The subchronic NOAELrat, dermal for urea was 216 mg/kg bw and day. Taking into account molecular weights of 94 for the target substance and 60 for the source substance, this results in a subchronic NOAELrat, dermal of 338.4 mg hydrogen peroxide – urea (1:1)/kg bw /day

Conclusions

The read across results indicate that the repeat dose toxicity of hydrogen peroxide – urea (1:1) relies on the toxicity of the breakdown product, hydrogen peroxide, as this is the case for acute toxicity. The lower value for male mice (26 mg/kg bw/day) is taken for the calculation of a NOAEL for the target substance (71.8 mg hydrogen peroxide - urea (1:1)) and derivation of DNEL values.

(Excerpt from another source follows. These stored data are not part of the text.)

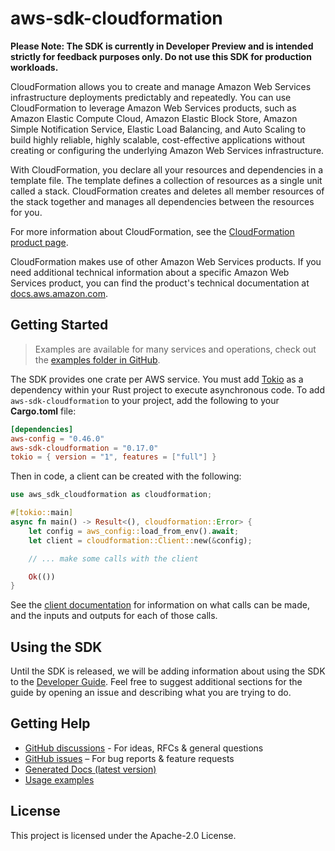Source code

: # aws-sdk-cloudformation

**Please Note: The SDK is currently in Developer Preview and is intended strictly for
feedback purposes only. Do not use this SDK for production workloads.**

CloudFormation allows you to create and manage Amazon Web Services infrastructure deployments predictably and repeatedly. You can use CloudFormation to leverage Amazon Web Services products, such as Amazon Elastic Compute Cloud, Amazon Elastic Block Store, Amazon Simple Notification Service, Elastic Load Balancing, and Auto Scaling to build highly reliable, highly scalable, cost-effective applications without creating or configuring the underlying Amazon Web Services infrastructure.

With CloudFormation, you declare all your resources and dependencies in a template file. The template defines a collection of resources as a single unit called a stack. CloudFormation creates and deletes all member resources of the stack together and manages all dependencies between the resources for you.

For more information about CloudFormation, see the [CloudFormation product page](http://aws.amazon.com/cloudformation/).

CloudFormation makes use of other Amazon Web Services products. If you need additional technical information about a specific Amazon Web Services product, you can find the product's technical documentation at [docs.aws.amazon.com](https://docs.aws.amazon.com/).

## Getting Started

> Examples are available for many services and operations, check out the
> [examples folder in GitHub](https://github.com/awslabs/aws-sdk-rust/tree/main/examples).

The SDK provides one crate per AWS service. You must add [Tokio](https://crates.io/crates/tokio)
as a dependency within your Rust project to execute asynchronous code. To add `aws-sdk-cloudformation` to
your project, add the following to your **Cargo.toml** file:

```toml
[dependencies]
aws-config = "0.46.0"
aws-sdk-cloudformation = "0.17.0"
tokio = { version = "1", features = ["full"] }
```

Then in code, a client can be created with the following:

```rust
use aws_sdk_cloudformation as cloudformation;

#[tokio::main]
async fn main() -> Result<(), cloudformation::Error> {
    let config = aws_config::load_from_env().await;
    let client = cloudformation::Client::new(&config);

    // ... make some calls with the client

    Ok(())
}
```

See the [client documentation](https://docs.rs/aws-sdk-cloudformation/latest/aws_sdk_cloudformation/client/struct.Client.html)
for information on what calls can be made, and the inputs and outputs for each of those calls.

## Using the SDK

Until the SDK is released, we will be adding information about using the SDK to the
[Developer Guide](https://docs.aws.amazon.com/sdk-for-rust/latest/dg/welcome.html). Feel free to suggest
additional sections for the guide by opening an issue and describing what you are trying to do.

## Getting Help

* [GitHub discussions](https://github.com/awslabs/aws-sdk-rust/discussions) - For ideas, RFCs & general questions
* [GitHub issues](https://github.com/awslabs/aws-sdk-rust/issues/new/choose) – For bug reports & feature requests
* [Generated Docs (latest version)](https://awslabs.github.io/aws-sdk-rust/)
* [Usage examples](https://github.com/awslabs/aws-sdk-rust/tree/main/examples)

## License

This project is licensed under the Apache-2.0 License.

Justification for classification or non-classification

Classification, Labeling, and Packaging Regulation (EC) No 1272/2008

The available experimental test data are reliable and suitable for classification purposes under Regulation (EC) No 1272/2008. Based on these data the substance is not considered to be classified for repeated dose toxicity under Regulation (EC) No 1272/2008, as amended for the tenth time in Regulation (EC) No 2017/776.